I can see the error for every monitored server check in the log on both masters. Anybody a idea what happened and how to prevent this error?

best regards,

Alicia

Hi,

this error sources from the scope when Icinga forks a process to actually execute a check. The output from that plugin is read from a pipe stream into the main process. If the open file limit is reached, this error occurs. Files are not only file handles but also sockets. So if you’re hitting the case that you have 4000 agents with opened sockets, and 1000 plugins checks running in parallel, and your ulimit is set to 4000, this will likely fail.

You may raise the number of open files as described in this issue to see whether it helps mitigate the issue.

Cheers,
Michael

I forgot to check the number of open files before restarting the icinga2 service this morning. But I’m confused, because I have only 50 hosts (agents) and about 350 services in the monitoring at the moment with two masters.

In my “test-stage” i have about 200 hosts and 800 services and the error never occured, with the same limits an both systems (prod and test).

So do you mean, this can really a problem with only 400 checks to make from the icinga2 prod ?

I wouldn’t look at the numbers and compare them to other systems, but do some more analysis in this regard:

  • Add a script which watches the open files, and regularly dump that somewhere else in a log file with timestamps ahead (cronjob outside of Icinga, because it might not be executed).
  • Run a watch session in a screen terminal if you can reproduce this easily.
  • Extract the timestamps where the file limits are exceeded, and correlate this with other events at that time. Network problems, load, IO, etc. - anything which looks suspicious.

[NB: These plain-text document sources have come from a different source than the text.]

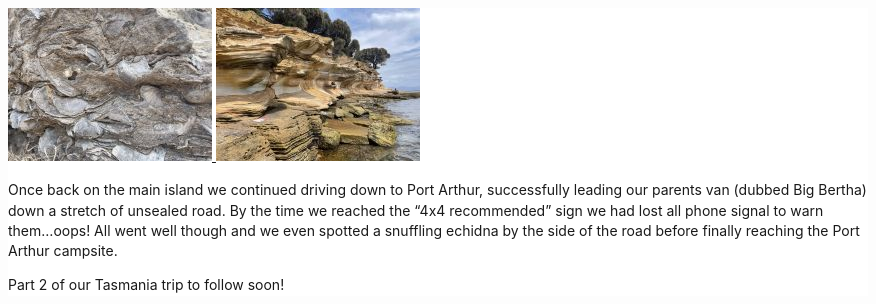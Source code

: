 </div>

<div class="spotlight-group">
    <a class="spotlight" href="/assets/img/blog/20250214/75.jpg">
        <img src="/assets/img/blog/20250214/s/75.jpg" />
    </a>
    <a class="spotlight" href="/assets/img/blog/20250214/76.jpg">
        <img src="/assets/img/blog/20250214/s/76.jpg" />
    </a>
</div>

Once back on the main island we continued driving down to Port Arthur, successfully 
leading our parents van (dubbed Big Bertha) down a stretch of unsealed road. By the 
time we reached the “4x4 recommended” sign we had lost all phone signal to warn them…oops! 
All went well though and we even spotted a snuffling echidna by the side of the road before 
finally reaching the Port Arthur campsite.

Part 2 of our Tasmania trip to follow soon!
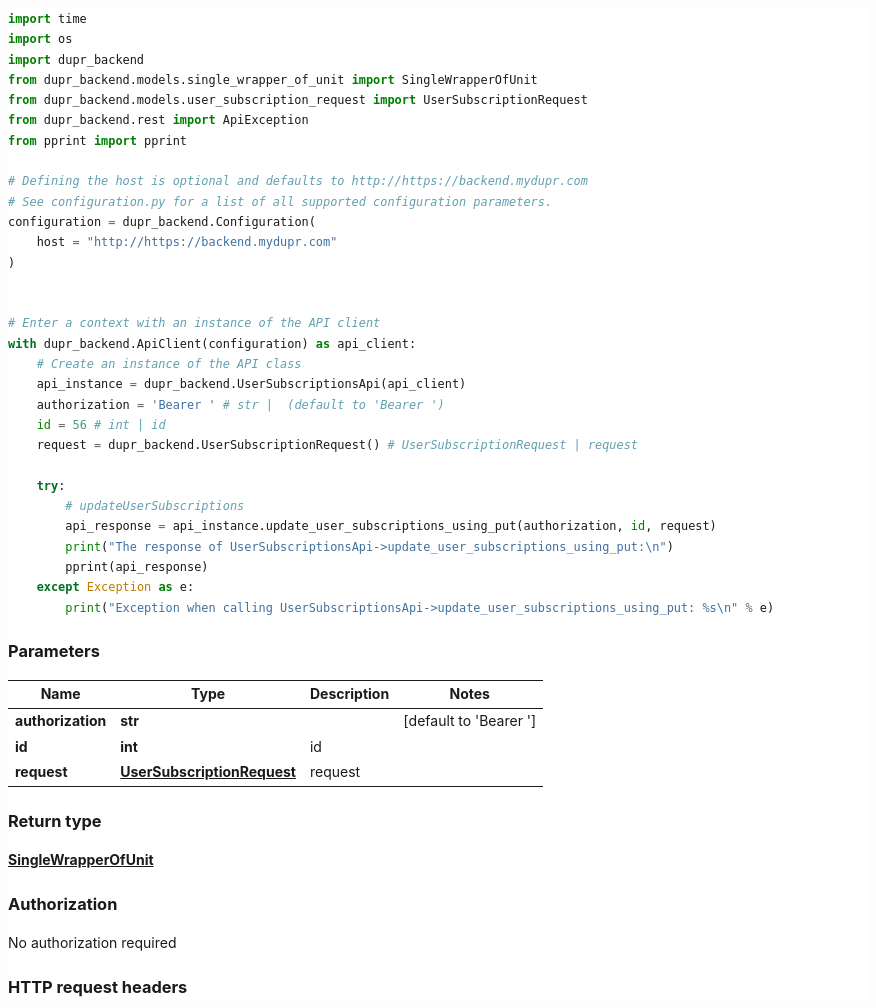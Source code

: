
 ```python
import time
import os
import dupr_backend
from dupr_backend.models.single_wrapper_of_unit import SingleWrapperOfUnit
from dupr_backend.models.user_subscription_request import UserSubscriptionRequest
from dupr_backend.rest import ApiException
from pprint import pprint

# Defining the host is optional and defaults to http://https://backend.mydupr.com
# See configuration.py for a list of all supported configuration parameters.
configuration = dupr_backend.Configuration(
    host = "http://https://backend.mydupr.com"
)


# Enter a context with an instance of the API client
with dupr_backend.ApiClient(configuration) as api_client:
    # Create an instance of the API class
    api_instance = dupr_backend.UserSubscriptionsApi(api_client)
    authorization = 'Bearer ' # str |  (default to 'Bearer ')
    id = 56 # int | id
    request = dupr_backend.UserSubscriptionRequest() # UserSubscriptionRequest | request

    try:
        # updateUserSubscriptions
        api_response = api_instance.update_user_subscriptions_using_put(authorization, id, request)
        print("The response of UserSubscriptionsApi->update_user_subscriptions_using_put:\n")
        pprint(api_response)
    except Exception as e:
        print("Exception when calling UserSubscriptionsApi->update_user_subscriptions_using_put: %s\n" % e)
```



### Parameters

Name | Type | Description  | Notes
------------- | ------------- | ------------- | -------------
 **authorization** | **str**|  | [default to &#39;Bearer &#39;]
 **id** | **int**| id | 
 **request** | [**UserSubscriptionRequest**](UserSubscriptionRequest.md)| request | 

### Return type

[**SingleWrapperOfUnit**](SingleWrapperOfUnit.md)

### Authorization

No authorization required

### HTTP request headers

Well, and the most obvious parts - extract the current file limits applied to the daemon.

Cheers,
Michael

Thank you :slight_smile:

I will this and think about the other points if I find a way to reproduce, and can say that there were no other issues this morning.

Can you give me a hint to extract this?

Thanks and best regards,
Alicia

That’s described in the linked issue in the Verify section.

for p in $(pidof icinga2); do echo -e "$p\n" && ps -ef | grep $p && echo && cat /proc/$p/limits | grep 'open files' && echo; done

for p in $(pidof icinga2); do echo -e "$p\n" && ps -ef | grep $p && echo && lsof -p $p && echo; done

Cheers,
Michael

Thank you so much!

I have to admit, that it is a littlebit complicated to understand…

the first command is to show the limits, the second one to list all open files for the icinga2 process?

pidof icinga2 returns the PID list of all running processes. With 2.11, this counts 3. In order to automate this, the for loop around is created and uses $p as loop variable.

ps -ef | grep $p then prints the line from the process listing output to see which command is run.

After that, either the current limits are printed (first command), or open files/sockets from a given process id are listed with lsof.

These commands source from a long debugging analysis and are therefore just one liners to save time in each iteration.

Cheers,
Michael